I don't think there was much of an exposure here. Hard async RPCs
typically just hang anyway, they can't be interrupted.
Please consider these patches for v4.15.
---
Chuck Lever (3):
xprtrdma: Don't defer fencing an async RPC's chunks
xprtrdma: Use ro_unmap_sync in xprt_rdma_send_request
xprtrdma: Remove ro_unmap_safe
net/sunrpc/xprtrdma/fmr_ops.c | 19 -------------------
net/sunrpc/xprtrdma/frwr_ops.c | 19 -------------------
net/sunrpc/xprtrdma/transport.c | 5 +++--
net/sunrpc/xprtrdma/xprt_rdma.h | 2 --
4 files changed, 3 insertions(+), 42 deletions(-)
--
Chuck Lever
In current kernels, waiting in xprt_release appears to be safe to
do. I had erroneously believed that for ASYNC RPCs, waiting of any
kind in xprt_release->xprt_rdma_free would result in deadlock. I've
done injection testing and consulted with Trond to confirm that
waiting in the RPC release path is safe.
For the very few times where RPC resources haven't yet been released
earlier by the reply handler, it is safe to wait synchronously in
xprt_rdma_free for invalidation rather than defering it to MR
recovery.
Note: When the QP is error state, posting a LocalInvalidate should
flush and mark the MR as bad. There is no way the remote HCA can
access that MR via a QP in error state, so it is effectively already
inaccessible and thus safe for the Upper Layer to access. The next
time the MR is used it should be recognized and cleaned up properly
by frwr_op_map.
Signed-off-by: Chuck Lever <[email protected]>
---
net/sunrpc/xprtrdma/transport.c | 2 +-
1 file changed, 1 insertion(+), 1 deletion(-)

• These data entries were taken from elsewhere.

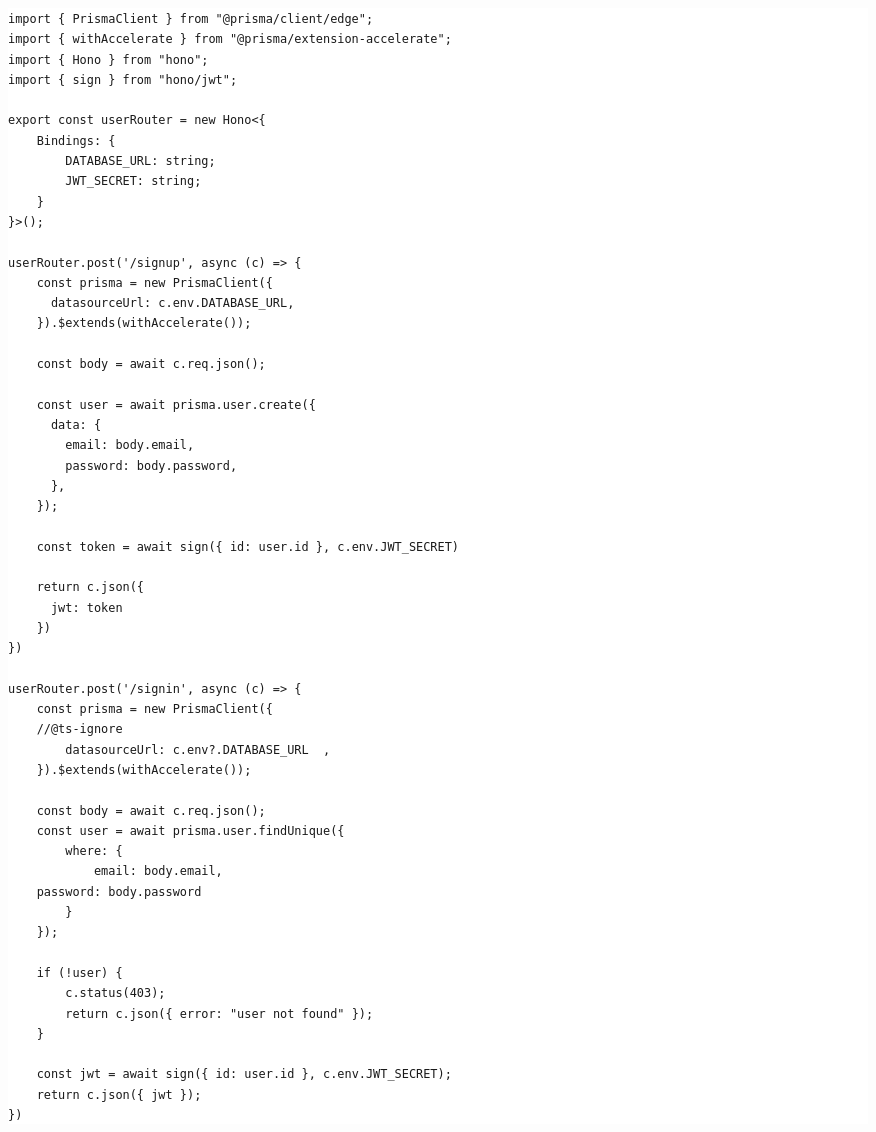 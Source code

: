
 ```
import { PrismaClient } from "@prisma/client/edge";
import { withAccelerate } from "@prisma/extension-accelerate";
import { Hono } from "hono";
import { sign } from "hono/jwt";

export const userRouter = new Hono<{
    Bindings: {
        DATABASE_URL: string;
        JWT_SECRET: string;
    }
}>();

userRouter.post('/signup', async (c) => {
    const prisma = new PrismaClient({
      datasourceUrl: c.env.DATABASE_URL,
    }).$extends(withAccelerate());

    const body = await c.req.json();

    const user = await prisma.user.create({
      data: {
        email: body.email,
        password: body.password,
      },
    });

    const token = await sign({ id: user.id }, c.env.JWT_SECRET)

    return c.json({
      jwt: token
    })
})

userRouter.post('/signin', async (c) => {
    const prisma = new PrismaClient({
    //@ts-ignore
        datasourceUrl: c.env?.DATABASE_URL	,
    }).$extends(withAccelerate());

    const body = await c.req.json();
    const user = await prisma.user.findUnique({
        where: {
            email: body.email,
    password: body.password
        }
    });

    if (!user) {
        c.status(403);
        return c.json({ error: "user not found" });
    }

    const jwt = await sign({ id: user.id }, c.env.JWT_SECRET);
    return c.json({ jwt });
})

```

diff --git a/net/sunrpc/xprtrdma/transport.c b/net/sunrpc/xprtrdma/transport.c
index c84e2b6..8cf5ccf 100644
--- a/net/sunrpc/xprtrdma/transport.c
+++ b/net/sunrpc/xprtrdma/transport.c
@@ -686,7 +686,7 @@
dprintk("RPC: %s: called on 0x%p\n", __func__, req->rl_reply);
if (!list_empty(&req->rl_registered))
- ia->ri_ops->ro_unmap_safe(r_xprt, req, !RPC_IS_ASYNC(task));
+ ia->ri_ops->ro_unmap_sync(r_xprt, &req->rl_registered);
rpcrdma_unmap_sges(ia, req);
rpcrdma_buffer_put(req);
}
Clean up: There are no remaining callers of this method.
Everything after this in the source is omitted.